D’autre part, si les libéraux volent des votes aux verts, ils pourraient chercher à regagner les sièges de Kent Nord et de Memramcook-Tantramar qu’ils ont perdus aux mains des verts en 2018, avance Eric Grenier.

Les Verts ont besoin des votes des deux partis en tête s’ils veulent gagner

Remporter de nouveaux sièges pour le leader des verts David Coon ne sera pas chose facile. Son parti en a gagné trois en 2018, mais n’a terminé en seconde position que dans deux autres : Restigouche-Ouest et Restigouche-Chaleur. Les verts ont terminé à 21 et 54 points, respectivement, derrière les libéraux dans ces deux circonscriptions. Le parti devra faire de très bons scores chez les francophones de la province afin de pouvoir se lancer dans la compétition dans ces circonscriptions, prévient Eric Grenier.

Fredericton, où les verts ont remporté un siège aux élections fédérales d’octobre 2019, est plus prometteur, mais seulement si le soutien aux progressistes-conservateurs diminue. Les sondages suggèrent que les bleus ont soutiré beaucoup de partisans à l’Alliance des gens dans la ville et ses environs. Si ces intentions de vote se concrétisent le jour des élections, les verts auront du mal à remporter de nouveaux sièges avec les seuls votes des libéraux, ajoute l’analyste.

David Coon, chef du Parti vert du Nouveau-Brunswick.

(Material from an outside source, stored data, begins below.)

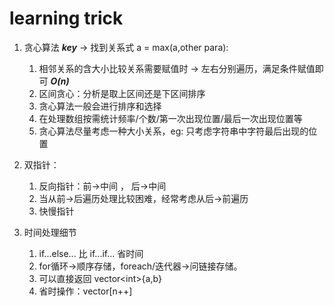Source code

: # learning trick  

1. 贪心算法 ***key*** -> 找到关系式 a = max(a,other para):  
   1. 相邻关系的含大小比较关系需要赋值时 -> 左右分别遍历，满足条件赋值即可 ***O(n)***  
   2. 区间贪心：分析是取上区间还是下区间排序  
   3. 贪心算法一般会进行排序和选择
   4. 在处理数组按需统计频率/个数/第一次出现位置/最后一次出现位置等  
   5. 贪心算法尽量考虑一种大小关系，eg: 只考虑字符串中字符最后出现的位置

2. 双指针：
   1. 反向指针：前->中间 ， 后->中间  
   2. 当从前->后遍历处理比较困难，经常考虑从后->前遍历
   3. 快慢指针

3. 时间处理细节  
   1. if...else... 比 if...if... 省时间
   2. for循环->顺序存储，foreach/迭代器->问链接存储。  
   3. 可以直接返回 vector&lt;int&gt;{a,b}
   4. 省时操作：vector[n++]
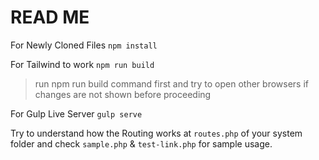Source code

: # READ ME

For Newly Cloned Files
`npm install`

For Tailwind to work
`npm run build`
> run npm run build command first and try to open other browsers if changes are not shown before proceeding

For Gulp Live Server
`gulp serve`

Try to understand how the Routing works at `routes.php` of your system folder and check `sample.php` & `test-link.php` for sample usage.
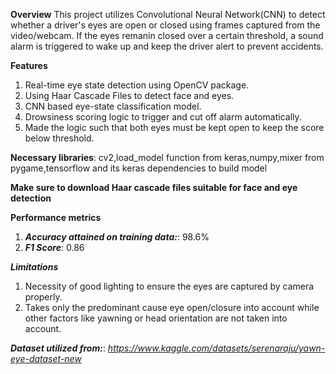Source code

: **Overview**
This project utilizes Convolutional Neural Network(CNN) to detect whether a driver's eyes are open or closed using frames captured from the video/webcam. If the eyes remanin closed over a certain threshold, a sound alarm
is triggered to wake up and keep the driver alert to prevent accidents.

**Features**
1. Real-time eye state detection using OpenCV package.
2. Using Haar Cascade Files to detect face and eyes.
3. CNN based eye-state classification model.
4. Drowsiness scoring logic to trigger and cut off alarm automatically.
5. Made the logic such that both eyes must be kept open to keep the score below threshold.

**Necessary libraries**: cv2,load_model function from keras,numpy,mixer from pygame,tensorflow and its keras dependencies to build model

**Make sure to download Haar cascade files suitable for face and eye detection**

**Performance metrics**
1. **_Accuracy attained on training data:_**: 98.6%
2. **_F1 Score_**: 0.86

**_Limitations_**
1. Necessity of good lighting to ensure the eyes are captured by camera properly.
2. Takes only the predominant cause eye open/closure into account while other factors like yawning or head orientation are not taken into account.


_**Dataset utilized from:**_: _https://www.kaggle.com/datasets/serenaraju/yawn-eye-dataset-new_

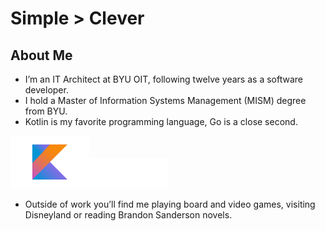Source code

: # Simple > Clever

## About Me
* I’m an IT Architect at BYU OIT, following twelve years as a software developer.
* I hold a Master of Information Systems Management (MISM) degree from BYU.
* Kotlin is my favorite programming language, Go is a close second.

<img src="/img/kotlin.png" width="25%"><img src="/img/go.png" width="25%">

* Outside of work you’ll find me playing board and video games, visiting Disneyland or reading Brandon Sanderson novels.
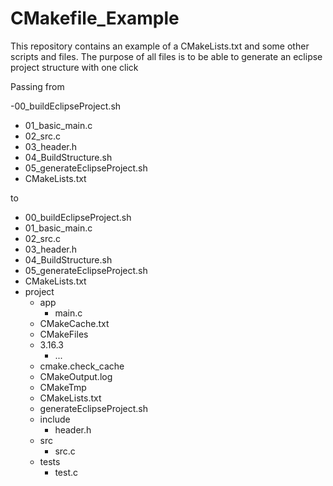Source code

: # CMakefile_Example

This repository contains an example of a CMakeLists.txt and some other scripts and files.
The purpose of all files is to be able to generate an eclipse project structure with one click

Passing from 

-00_buildEclipseProject.sh
- 01_basic_main.c
- 02_src.c
- 03_header.h
- 04_BuildStructure.sh
- 05_generateEclipseProject.sh
- CMakeLists.txt

to 

- 00_buildEclipseProject.sh
- 01_basic_main.c
- 02_src.c
- 03_header.h
- 04_BuildStructure.sh
- 05_generateEclipseProject.sh
- CMakeLists.txt
- project
  - app
    - main.c
  - CMakeCache.txt
  -  CMakeFiles
    - 3.16.3
        - ...
    - cmake.check_cache
    - CMakeOutput.log
    - CMakeTmp
  - CMakeLists.txt
  - generateEclipseProject.sh
  - include
    - header.h
  - src
    - src.c
  - tests
    - test.c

Les Verts devront aller chercher des votes aux libéraux et aux progressistes-conservateurs s’ils veulent faire élire plus de candidats qu’en 2018.

Photo : Radio-Canada

L’Alliance des gens doit aussi miser sur une baisse de popularité du parti de Blaine Higgs pour qu’elle puisse espérer conserver les trois sièges qu’elle a remportés lors des dernières élections. La balance du pouvoir dans un potentiel gouvernement minoritaire en dépend également.

En fin de compte, le sort des quatre partis et de leurs dirigeants pourrait se résumer à une poignée de sièges.

Le chemin vers la victoire semble toutefois plus facile pour Higgs, conclut Eric Grenier.